_Task statement_.
In the records that come next, find every line with "aFun". Return those lines.

(Dataset entries)
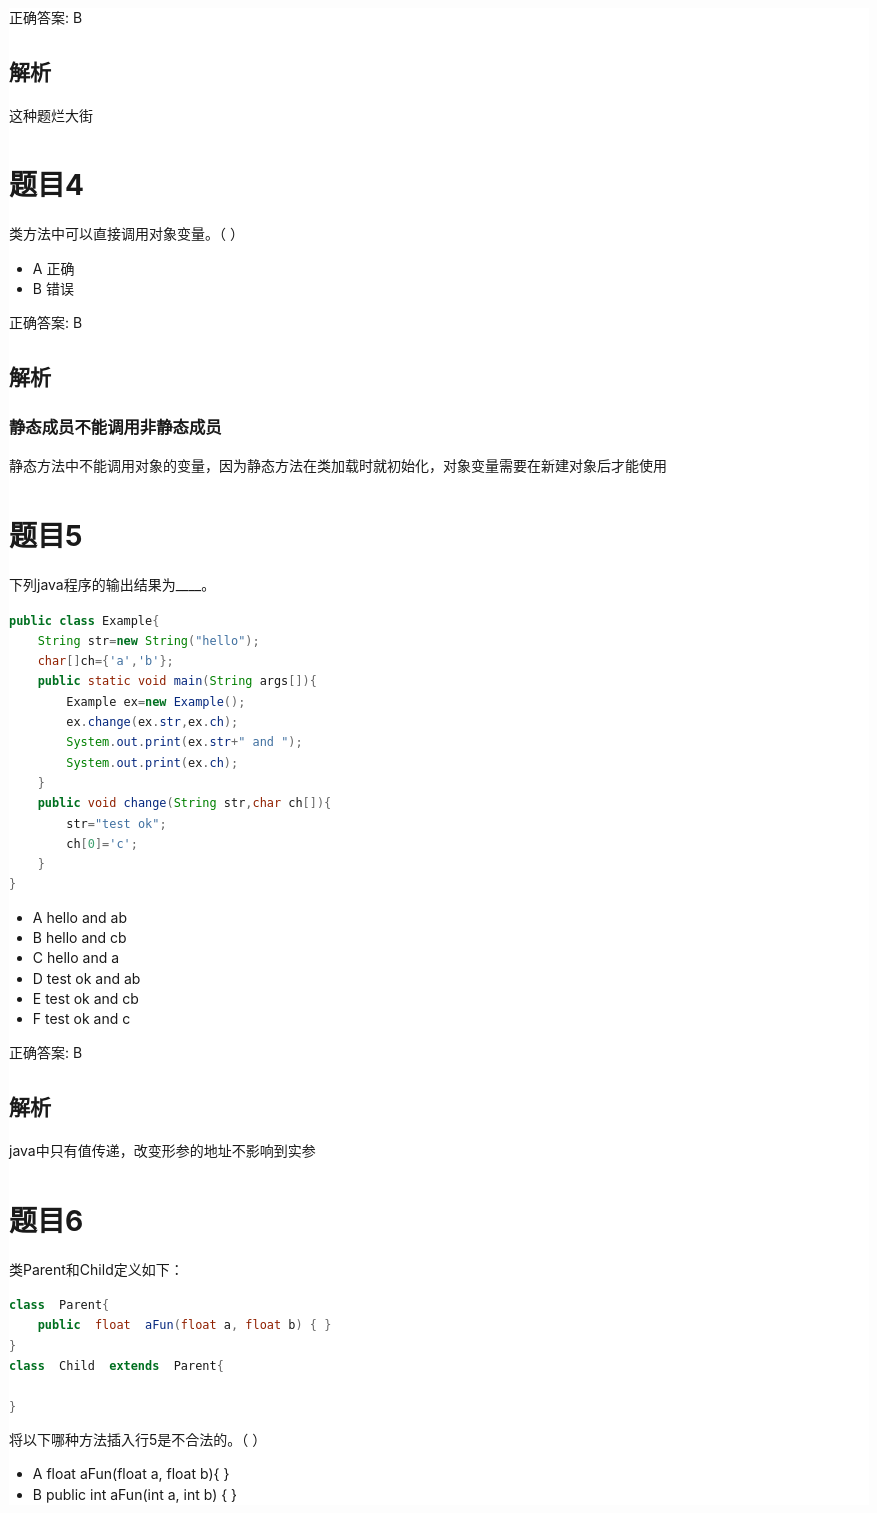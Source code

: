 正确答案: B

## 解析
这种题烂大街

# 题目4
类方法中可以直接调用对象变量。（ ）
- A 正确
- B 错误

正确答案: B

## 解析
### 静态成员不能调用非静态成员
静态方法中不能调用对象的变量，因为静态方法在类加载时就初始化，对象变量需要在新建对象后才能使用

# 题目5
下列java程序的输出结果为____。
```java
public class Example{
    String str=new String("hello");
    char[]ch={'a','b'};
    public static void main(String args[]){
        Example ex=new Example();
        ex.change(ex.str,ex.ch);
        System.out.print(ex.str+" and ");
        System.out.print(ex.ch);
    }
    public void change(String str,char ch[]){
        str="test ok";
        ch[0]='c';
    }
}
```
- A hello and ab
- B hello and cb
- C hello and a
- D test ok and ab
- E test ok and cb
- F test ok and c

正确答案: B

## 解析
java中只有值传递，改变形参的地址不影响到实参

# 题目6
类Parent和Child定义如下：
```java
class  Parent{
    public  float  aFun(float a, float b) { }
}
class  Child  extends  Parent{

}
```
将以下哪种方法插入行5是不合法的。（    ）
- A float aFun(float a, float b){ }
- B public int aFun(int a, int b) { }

_Answer to this problem_.
    public  float  aFun(float a, float b) { }
- A float aFun(float a, float b){ }
- B public int aFun(int a, int b) { }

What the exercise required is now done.